Is there a collective concept for the three shows being put on by Roll Call?
Co-Curator Bryn Jackson: This series has been entirely organized around the theme of Presence. When Jenn and I were initially thinking about Roll Call, we were both working with ideas of what it means to be here in this moment and how that’s affected by technological advancement and the development of systems so massive, it’s difficult to perceive them because of sheer scale. We found that many of the artists we wanted to work with were also grappling with themes like family, personal and collective memory, identity, economy, and the environment. All of these concepts ultimately complicated and contributed to the overarching theme, which has made the series really rewarding to those who are willing to dive in and ask questions.
Co-Curator Jenn Cooper: We began the series with the inquiry, “what does it mean to be present?” We were interested in exploring the relationship technology is playing in our lives and practice, which has manifest in sculpture, video, performance, virtual reality, and robotics.
There seems to be a quite a bit of local galleries doing weekly shows. How is this different/better than say keeping them open for a month?
Co-Curator Jenn Cooper: Ideal for our series, the three iterations of Roll Call allowed for each gallery to exhibit a tightly curated set of works unique and in conversation with each space. This has presented a dynamic set of environments in which artists and audience can engage with the concept of presence. The weekly roll out of Roll Call exhibitions has allowed for each involved work time and space for its presence within the conversation.

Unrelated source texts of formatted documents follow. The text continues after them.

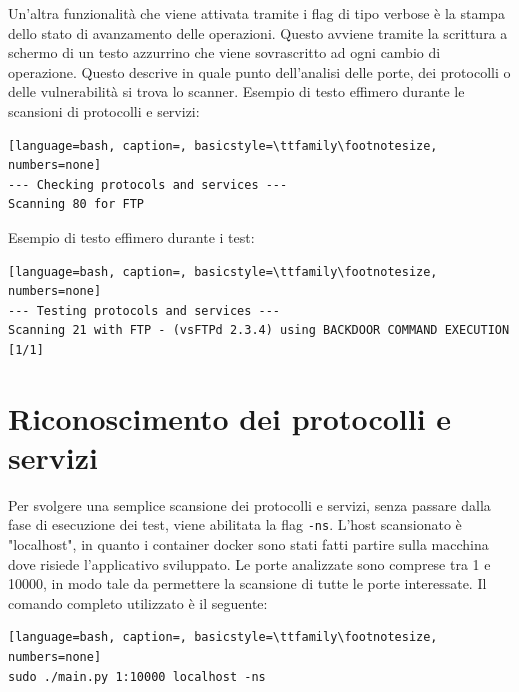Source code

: \documentclass[12pt]{report}
\begin{document}
Un'altra funzionalità che viene attivata tramite i flag di tipo verbose è la stampa dello stato di avanzamento delle operazioni. Questo avviene tramite la scrittura a schermo di un testo azzurrino che viene sovrascritto ad ogni cambio di operazione. Questo descrive in quale punto dell'analisi delle porte, dei protocolli o delle vulnerabilità si trova lo scanner. 
\noindent
Esempio di testo effimero durante le scansioni di protocolli e servizi:

\begin{lstlisting}[language=bash, caption=, basicstyle=\ttfamily\footnotesize, numbers=none]
--- Checking protocols and services ---
Scanning 80 for FTP
\end{lstlisting}
Esempio di testo effimero durante i test:
\begin{lstlisting}[language=bash, caption=, basicstyle=\ttfamily\footnotesize, numbers=none]
--- Testing protocols and services ---  
Scanning 21 with FTP - (vsFTPd 2.3.4) using BACKDOOR COMMAND EXECUTION [1/1]
\end{lstlisting}

\newpage
\section{Riconoscimento dei protocolli e servizi}

Per svolgere una semplice scansione dei protocolli e servizi, senza passare dalla fase di esecuzione dei test, viene abilitata la flag \lstinline{-ns}. L'host scansionato è "localhost", in quanto i container docker sono stati fatti partire sulla macchina dove risiede l'applicativo sviluppato. Le porte analizzate sono comprese tra 1 e 10000, in modo tale da permettere la scansione di tutte le porte interessate. Il comando completo utilizzato è il seguente:
\begin{lstlisting}[language=bash, caption=, basicstyle=\ttfamily\footnotesize, numbers=none]
sudo ./main.py 1:10000 localhost -ns
\end{lstlisting}
\end{document}
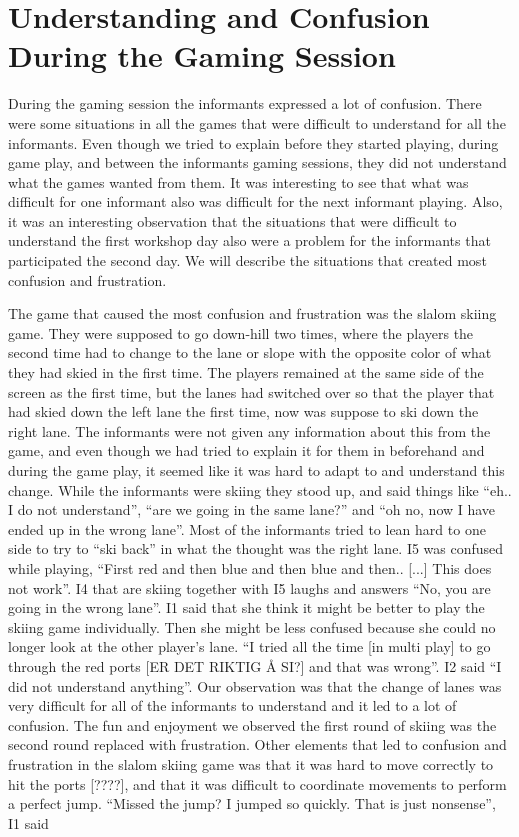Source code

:\section{Understanding and Confusion During the Gaming Session}
During the gaming session the informants expressed a lot of confusion. There were some situations in all the games that were difficult to understand for all the informants. Even though we tried to explain before they started playing, during game play, and between the informants gaming sessions, they did not understand what the games wanted from them. It was interesting to see that what was difficult for one informant also was difficult for the next informant playing. Also, it was an interesting observation that the situations that were difficult to understand the first workshop day also were a problem for the informants that participated the second day. We will describe the situations that created most confusion and frustration.

The game that caused the most confusion and frustration was the slalom skiing game. They were supposed to go down-hill two times, where the players the second time had to change to the lane or slope with the opposite color of what they had skied in the first time. The players remained at the same side of the screen as the first time, but the lanes had switched over so that the player that had skied down the left lane the first time, now was suppose to ski down the right lane. The informants were not given any information about this from the game, and even though we had tried to explain it for them in beforehand and during the game play, it seemed like it was hard to adapt to and understand this change. While the informants were skiing they stood up, and said things like “eh.. I do not understand”, “are we going in the same lane?” and “oh no, now I have ended up in the wrong lane”. Most of the informants tried to lean hard to one side to try to “ski back” in what the thought was the right lane. I5 was confused while playing, “First red and then blue and then blue and then.. [...] This does not work”. I4 that are skiing together with I5 laughs and answers “No, you are going in the wrong lane”. I1 said that she think it might be better to play the skiing game individually. Then she might be less confused because she could no longer look at the other player’s lane. “I tried all the time [in multi play] to go through the red ports [ER DET RIKTIG Å SI?] and that was wrong”. I2 said “I did not understand anything”. Our observation was that the change of lanes was very difficult for all of the informants to understand and it led to a lot of confusion. The fun and enjoyment we observed the first round of skiing was the second round replaced with frustration. Other elements that led to confusion and frustration in the slalom skiing game was that it was hard to move correctly to hit the ports [????], and that it was difficult to coordinate movements to perform a perfect jump. “Missed the jump? I jumped so quickly. That is just nonsense”, I1 said

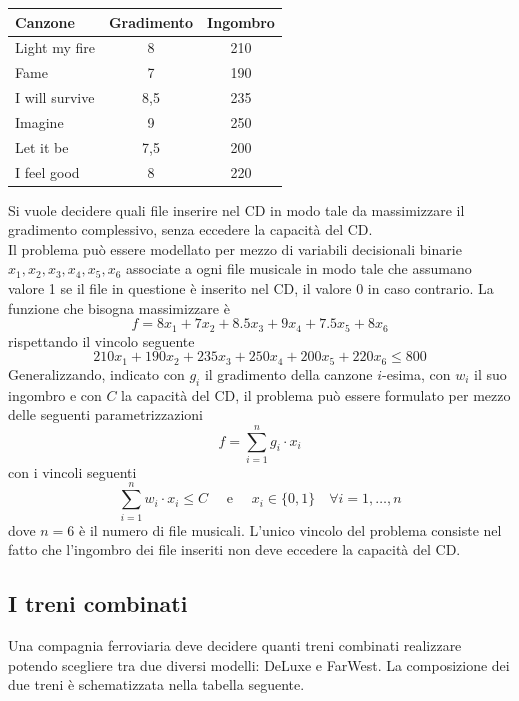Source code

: \documentclass[a4paper]{extarticle}
\renewcommand\arraystretch{}
\begin{document}
\begin{table}[H]
\setlength{\tabcolsep}{8pt}
\renewcommand{\arraystretch}{1.5}
\noindent
\centering
\begin{tabular}{l|c|c}
    \hline
    Canzone & Gradimento & Ingombro\\
    \hline
    Light my fire  & 8   & 210\\
    Fame           & 7   & 190\\
    I will survive & 8,5 & 235\\
    Imagine        & 9   & 250\\
    Let it be      & 7,5 & 200\\
    I feel good    & 8   & 220\\
    \hline
\end{tabular}
\end{table}

\vspace{1em}
\noindent
Si vuole decidere quali file inserire nel CD in modo tale da massimizzare il gradimento complessivo, senza eccedere la capacità del CD.\\
Il problema può essere modellato per mezzo di variabili decisionali binarie $x_1,x_2,x_3,x_4,x_5,x_6$ associate a ogni file musicale in modo tale che assumano valore 1 se il file in questione è inserito nel CD, il valore 0 in caso contrario. La funzione che bisogna massimizzare è
\[f = 8 x_1 + 7 x_2 + 8.5 x_3 + 9 x_4 + 7.5 x_5 + 8 x_6\]
rispettando il vincolo seguente
\[210 x_1 + 190 x_2 + 235 x_3 + 250 x_4 + 200 x_5 + 220 x_6 \leq 800\]
Generalizzando, indicato con $g_i$ il gradimento della canzone $i$-esima, con $w_i$ il suo ingombro e con $C$ la capacità del CD, il problema può essere formulato per mezzo delle seguenti parametrizzazioni
\[f = \sum_{i=1}^n g_i \cdot x_i\]
con i vincoli seguenti
\[\sum_{i=1}^n w_i \cdot x_i \leq C \hspace{1em} \text{ e } \hspace{1em} x_i \in \{0,1\} \hspace{1em} \forall i = 1,\dots,n\]
dove $n = 6$ è il numero di file musicali. L'unico vincolo del problema consiste nel fatto che l'ingombro dei file inseriti non deve eccedere la capacità del CD.

\vspace{1em}
\noindent
\subsection{I treni combinati}
Una compagnia ferroviaria deve decidere quanti treni combinati realizzare potendo scegliere tra due diversi modelli: DeLuxe e FarWest. La composizione dei due treni è schematizzata nella tabella seguente.
\end{document}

What makes the Oilwick showing unique?
Oilwick Board Member Katie Norman: The Oilwick is an open and raw space with a large gallery and lots of character. With performance work I think that you will see artists begin to react to that. The other Roll Call shows were mostly exhibition format where anyone can walk in and out of the space. This show will be a lot less about what is going on on the walls and much more about presenting the audience with an experience that will progress and transform throughout the night.